Published March 22, 2004
UNITED NATIONS – U.N. Secretary-General Kofi Annan (search) strongly condemned the killing Monday of Hamas leader Sheik Ahmed Yassin (search), saying it would not help peace efforts in the region and violated international law.
The Palestinian envoy to the United Nations sought an official condemnation from the U.N. Security Council.
Israel assassinated Yassin in a pre-dawn missile attack, touching off protests across the Middle East. The killing prompted the United Nations, United States, Russia and the European Union -- the so-called "quartet" -- to discuss its consequences at talks Monday night in Cairo, Egypt.
"Such actions are not only contrary to international law, but they do not do anything to help the search for a peaceful solution," Annan said at U.N. headquarters in New York. "I appeal to all in the region to remain calm and avoid any further escalation in tensions."
Annan said the killing would only complicate the group's efforts to achieve peace in the Middle East, and urged Israel to end targeted killings.
The Palestinians demanded official condemnation from the Security Council, and the body discussed Yassin's assassination in consultations early Monday.
"We of course condemn this criminal insane act, we notice the broad international condemnation of this extra-judicial execution and also of the practice as a whole," chief Palestinian delegate Nasser Al-Kidwa (search) said. "We think that the Security Council has to live up to its responsibility, it has to reflect this broad international condemnation."
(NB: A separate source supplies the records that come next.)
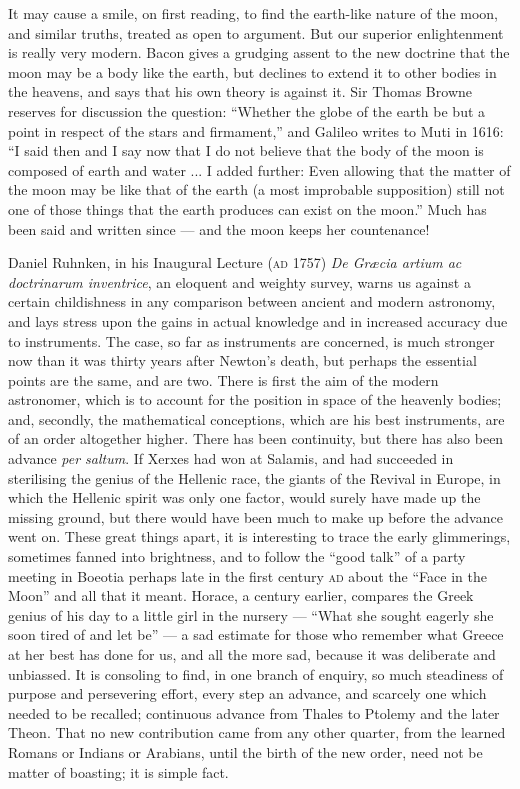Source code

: \documentclass[a4paper, 11pt, oneside, polutonikogreek, english]{article}
\begin{document}
It may cause a smile, on first reading, to find the earth-like nature of the moon, and similar truths, treated as open to argument. But our superior enlightenment is really very modern. Bacon gives a grudging assent to the new doctrine that the moon may be a body like the earth, but declines to extend it to other bodies in the heavens, and says that his own theory is against it. Sir Thomas Browne reserves for discussion the question: ``Whether the globe of the earth be but a point in respect of the stars and firmament,'' and Galileo writes to Muti in 1616: ``I said then and I say now that I do not believe that the body of the moon is composed of earth and water ... I added further: Even allowing that the matter of the moon may be like that of the earth (a most improbable supposition) still not one of those things that the earth produces can exist on the moon.'' Much has been said and written since --- and the moon keeps her countenance!

Daniel Ruhnken, in his Inaugural Lecture (\textsc{ad} 1757) \emph{De Græcia artium ac doctrinarum inventrice}, an eloquent and weighty survey, warns us against a certain childishness in any comparison between ancient and modern astronomy, and lays stress upon the gains in actual knowledge and in increased accuracy due to instruments. The case, so far as instruments are concerned, is much stronger now than it was thirty years after Newton's death, but perhaps the essential points are the same, and are two. There is first the aim of the modern astronomer, which is to account for the position in space of the heavenly bodies; and, secondly, the mathematical conceptions, which are his best instruments, are of an order altogether higher. There has been continuity, but there has also been advance \emph{per saltum}. If Xerxes had won at Salamis, and had succeeded in sterilising the genius of the Hellenic race, the giants of the Revival in Europe, in which the Hellenic spirit was only one factor, would surely have made up the missing ground, but there would have been much to make up before the advance went on. These great things apart, it is interesting to trace the early glimmerings, sometimes fanned into brightness, and to follow the ``good talk'' of a party meeting in Boeotia perhaps late in the first century \textsc{ad} about the ``Face in the Moon'' and all that it meant. Horace, a century earlier, compares the Greek genius of his day to a little girl in the nursery --- ``What she sought eagerly she soon tired of and let be'' --- a sad estimate for those who remember what Greece at her best has done for us, and all the more sad, because it was deliberate and unbiassed. It is consoling to find, in one branch of enquiry, so much steadiness of purpose and persevering effort, every step an advance, and scarcely one which needed to be recalled; continuous advance from Thales to Ptolemy and the later Theon. That no new contribution came from any other quarter, from the learned Romans or Indians or Arabians, until the birth of the new order, need not be matter of boasting; it is simple fact.
\end{document}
The delegations met later Monday to discuss a proposed text circulated by Algeria, the only Arab nation on the council.
Al-Kidwa said that if there wasn't progress on that text Monday, Arab leaders would demand a new Security Council meeting exclusively focused on the Israeli attack.
The United States, one of five permanent members of the Council, would have to accept such an official statement, a prospect which appears unlikely.